Saturday, February 24, 2018

matlab - Difference between Fourier-Transform and FFT of rectangular pulse


I'm trying to find a link between the Fourier-Transformation of aperiodic Signals and the FFT of them. So to start with a basic example, let's take a rectangular pulse with width 0.1s and amplitude of 1 shifted by 0.05. Using correspondency, i can calculate the expected spectrum: $X(f) = 0.1 \cdot sinc(0.1f) \cdot e^{j 2 \pi f \cdot 0.05} $


But now, when i generate the Signal with the follwing Matlab-Code:


f_abt = 50e3;
x=0:1/f_abt:1;
y=zeros(1,length(x));
for ii=1:length(x)
if x(ii)<=.1

y(ii)=1;
end
end

And calculate the spectrum of it, the result is depending on the length of the signal. So, when i compute the one-sided spectrum from the signal generated above (1s duration), i get: Spectrum of rectangular pulse, Signal length 1s


Then, when i put the signal length to 2s (everything else unchanged):


x=0:1/f_abt:2;

I get the following spectrum: enter image description here


I guess the difference comes from the FFT-Algorithm i use. When doing FFT, i normalize the Values by Nfft, so it makes complete sense that my amplitudes change when i change the Signal length.

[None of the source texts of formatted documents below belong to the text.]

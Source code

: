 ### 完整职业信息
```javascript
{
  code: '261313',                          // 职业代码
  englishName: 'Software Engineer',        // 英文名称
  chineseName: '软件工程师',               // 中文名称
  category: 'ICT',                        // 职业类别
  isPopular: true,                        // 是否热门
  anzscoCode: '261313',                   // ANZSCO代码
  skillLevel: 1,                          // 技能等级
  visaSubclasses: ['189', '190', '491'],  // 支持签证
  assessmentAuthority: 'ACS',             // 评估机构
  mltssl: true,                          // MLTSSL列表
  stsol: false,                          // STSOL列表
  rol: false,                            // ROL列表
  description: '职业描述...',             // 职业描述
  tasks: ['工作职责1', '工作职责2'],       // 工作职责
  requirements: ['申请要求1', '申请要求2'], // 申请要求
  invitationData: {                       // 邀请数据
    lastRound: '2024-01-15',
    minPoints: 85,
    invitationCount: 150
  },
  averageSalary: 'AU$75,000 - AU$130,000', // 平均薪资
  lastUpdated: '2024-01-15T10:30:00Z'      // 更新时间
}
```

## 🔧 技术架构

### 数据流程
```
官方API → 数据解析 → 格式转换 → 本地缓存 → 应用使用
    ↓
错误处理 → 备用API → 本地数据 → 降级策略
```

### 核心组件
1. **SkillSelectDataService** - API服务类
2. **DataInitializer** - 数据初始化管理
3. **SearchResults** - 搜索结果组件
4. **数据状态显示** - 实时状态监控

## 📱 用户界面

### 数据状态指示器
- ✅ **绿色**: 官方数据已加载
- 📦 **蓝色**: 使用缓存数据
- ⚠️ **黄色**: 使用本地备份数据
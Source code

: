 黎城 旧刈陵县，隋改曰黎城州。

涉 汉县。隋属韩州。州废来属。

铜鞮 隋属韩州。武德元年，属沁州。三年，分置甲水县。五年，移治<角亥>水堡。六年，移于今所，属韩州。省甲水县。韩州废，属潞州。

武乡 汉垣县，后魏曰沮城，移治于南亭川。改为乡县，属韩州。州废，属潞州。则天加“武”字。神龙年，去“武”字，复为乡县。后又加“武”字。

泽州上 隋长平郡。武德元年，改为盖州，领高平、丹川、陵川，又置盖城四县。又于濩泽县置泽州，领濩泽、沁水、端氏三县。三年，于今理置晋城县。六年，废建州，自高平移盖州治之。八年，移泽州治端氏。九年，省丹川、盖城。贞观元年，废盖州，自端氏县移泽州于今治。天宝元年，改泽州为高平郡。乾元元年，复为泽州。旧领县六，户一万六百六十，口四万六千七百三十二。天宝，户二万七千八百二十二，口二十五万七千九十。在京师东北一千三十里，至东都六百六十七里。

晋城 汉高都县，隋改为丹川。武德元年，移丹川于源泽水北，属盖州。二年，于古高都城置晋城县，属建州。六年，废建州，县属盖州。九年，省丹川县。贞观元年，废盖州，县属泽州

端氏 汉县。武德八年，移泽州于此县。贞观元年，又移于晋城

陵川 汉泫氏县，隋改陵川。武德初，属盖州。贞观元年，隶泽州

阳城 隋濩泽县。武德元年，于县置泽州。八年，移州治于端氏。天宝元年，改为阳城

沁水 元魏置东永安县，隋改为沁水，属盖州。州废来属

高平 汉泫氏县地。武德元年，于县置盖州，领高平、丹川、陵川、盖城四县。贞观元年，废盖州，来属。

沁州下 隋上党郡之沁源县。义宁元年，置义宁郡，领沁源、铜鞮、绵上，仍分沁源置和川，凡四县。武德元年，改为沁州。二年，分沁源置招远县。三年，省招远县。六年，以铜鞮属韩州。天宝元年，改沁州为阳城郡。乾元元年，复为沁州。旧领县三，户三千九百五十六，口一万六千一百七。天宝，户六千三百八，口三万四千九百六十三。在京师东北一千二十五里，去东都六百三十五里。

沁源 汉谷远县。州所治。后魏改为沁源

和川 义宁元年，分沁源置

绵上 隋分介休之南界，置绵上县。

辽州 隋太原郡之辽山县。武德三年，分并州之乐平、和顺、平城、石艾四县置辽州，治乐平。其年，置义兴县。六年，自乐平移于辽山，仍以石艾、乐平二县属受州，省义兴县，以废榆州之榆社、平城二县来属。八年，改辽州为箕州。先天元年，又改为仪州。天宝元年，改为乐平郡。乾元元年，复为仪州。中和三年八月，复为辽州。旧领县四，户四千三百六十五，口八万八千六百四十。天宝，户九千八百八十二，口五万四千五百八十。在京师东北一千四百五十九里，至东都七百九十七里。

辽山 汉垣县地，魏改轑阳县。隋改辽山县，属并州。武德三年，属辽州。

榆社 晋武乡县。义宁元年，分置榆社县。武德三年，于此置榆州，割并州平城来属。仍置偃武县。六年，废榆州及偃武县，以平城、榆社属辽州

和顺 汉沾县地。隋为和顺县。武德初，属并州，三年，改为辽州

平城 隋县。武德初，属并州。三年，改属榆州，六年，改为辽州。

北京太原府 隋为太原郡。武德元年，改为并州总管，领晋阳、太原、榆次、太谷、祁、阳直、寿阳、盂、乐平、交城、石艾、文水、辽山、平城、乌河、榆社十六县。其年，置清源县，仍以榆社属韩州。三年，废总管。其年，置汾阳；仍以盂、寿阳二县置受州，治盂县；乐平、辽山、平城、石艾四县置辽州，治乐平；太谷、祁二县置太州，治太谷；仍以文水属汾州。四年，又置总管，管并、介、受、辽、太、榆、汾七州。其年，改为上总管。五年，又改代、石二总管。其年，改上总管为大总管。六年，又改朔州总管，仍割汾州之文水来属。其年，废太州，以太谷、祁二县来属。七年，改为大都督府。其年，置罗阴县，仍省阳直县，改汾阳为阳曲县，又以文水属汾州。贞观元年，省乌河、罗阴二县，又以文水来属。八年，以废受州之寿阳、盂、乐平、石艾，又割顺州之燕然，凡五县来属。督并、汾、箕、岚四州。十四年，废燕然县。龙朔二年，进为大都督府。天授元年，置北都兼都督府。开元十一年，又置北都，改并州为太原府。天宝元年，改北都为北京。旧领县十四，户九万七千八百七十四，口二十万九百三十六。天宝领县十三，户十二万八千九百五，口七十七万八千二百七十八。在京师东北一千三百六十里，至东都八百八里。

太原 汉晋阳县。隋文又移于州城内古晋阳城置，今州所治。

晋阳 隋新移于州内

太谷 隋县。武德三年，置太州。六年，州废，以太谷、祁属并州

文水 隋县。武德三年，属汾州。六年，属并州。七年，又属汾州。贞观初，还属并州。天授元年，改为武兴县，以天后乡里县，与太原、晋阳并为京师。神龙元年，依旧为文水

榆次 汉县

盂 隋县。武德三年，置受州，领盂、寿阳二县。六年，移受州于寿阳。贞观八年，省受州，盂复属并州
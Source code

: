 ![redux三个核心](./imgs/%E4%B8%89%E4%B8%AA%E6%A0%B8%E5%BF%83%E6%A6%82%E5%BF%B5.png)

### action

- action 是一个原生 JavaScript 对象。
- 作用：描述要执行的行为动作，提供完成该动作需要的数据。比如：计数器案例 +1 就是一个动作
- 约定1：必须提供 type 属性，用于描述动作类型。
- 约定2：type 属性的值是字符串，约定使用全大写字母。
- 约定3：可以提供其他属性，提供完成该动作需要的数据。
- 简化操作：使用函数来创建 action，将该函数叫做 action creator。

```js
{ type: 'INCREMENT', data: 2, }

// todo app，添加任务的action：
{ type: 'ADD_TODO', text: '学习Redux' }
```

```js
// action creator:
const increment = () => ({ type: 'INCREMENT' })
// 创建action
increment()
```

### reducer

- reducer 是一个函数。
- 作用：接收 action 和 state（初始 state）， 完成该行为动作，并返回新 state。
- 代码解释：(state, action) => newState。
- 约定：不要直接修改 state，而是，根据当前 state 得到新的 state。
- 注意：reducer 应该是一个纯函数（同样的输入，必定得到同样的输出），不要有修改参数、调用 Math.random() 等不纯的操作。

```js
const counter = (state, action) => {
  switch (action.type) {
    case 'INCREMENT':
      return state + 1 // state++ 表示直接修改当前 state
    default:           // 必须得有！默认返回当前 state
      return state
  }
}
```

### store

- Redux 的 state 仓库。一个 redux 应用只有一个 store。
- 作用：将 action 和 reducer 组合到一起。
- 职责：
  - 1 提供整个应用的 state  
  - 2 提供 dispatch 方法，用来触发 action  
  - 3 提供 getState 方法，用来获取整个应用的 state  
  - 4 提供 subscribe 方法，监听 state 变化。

My question is: How do i get the right spectrum and how do i know it is right, e.g. when i can't calculate it 'by hand' using correspondencies? I'm having issues finding the connection between my "real", time limited signal and its FFT and the "theoretical" rectangular pulse.


Code I use for calculation of one-sided spectrum:


function [f_xa, mag, phase] = calc_fft_f(ta, xa)
N_a = numel(xa);
fft_xa = fft(xa);
P2_norm = fft_xa/(N_a);
if (mod(N_a,2))
P1_norm_single = P2_norm(1:ceil(end/2));
P1_norm_single(2:end) = 2*P1_norm_single(2:end);
else

P1_norm_single = P2_norm(1:(end/2)+1);
P1_norm_single(2:end-1) = 2*P1_norm_single(2:end-1);
end

mag = abs(P1_norm_single);
phase = rad2deg(angle(P1_norm_single));
Fsa = 1/(ta(2)-ta(1));
f_xa = Fsa*(0:(length(mag)-1))/N_a;

end



Thanks in advance!



Answer



Assuming that the relevant portion of a continuous-time signal $x(t)$ is inside (or has been shifted to) the interval $[0,T]$, the DFT of a sampled version of the signal approximates the continuous-time Fourier transform (CTFT) in the following way:


$$\begin{align}X(f)&=\int_{-\infty}^{\infty}x(t)e^{-j2\pi ft}dt\\&\stackrel{\textrm{truncation}}{\approx}\int_{0}^{T}x(t)e^{-j2\pi ft}dt\\&\stackrel{\textrm{sampling}}{\approx}\sum_{n=0}^{N-1}x(n\Delta t)e^{-j2\pi f n\Delta t}\Delta t\tag{1}\end{align}$$


with $T=N\Delta t$. From $(1)$ with $\Delta t=T/N$ and with $f=k/T$, a sampled version of $X(f)$ can be approximated by


$$X\left(\frac{k}{T}\right)\approx \Delta t \sum_{n=0}^{N-1}x(n\Delta t)e^{-j2\pi k n/N}=\Delta t \cdot X_d[k]\tag{2}$$


where $X_d[k]$ is the length $N$ DFT of $x_d[n]=x(n\Delta t)$.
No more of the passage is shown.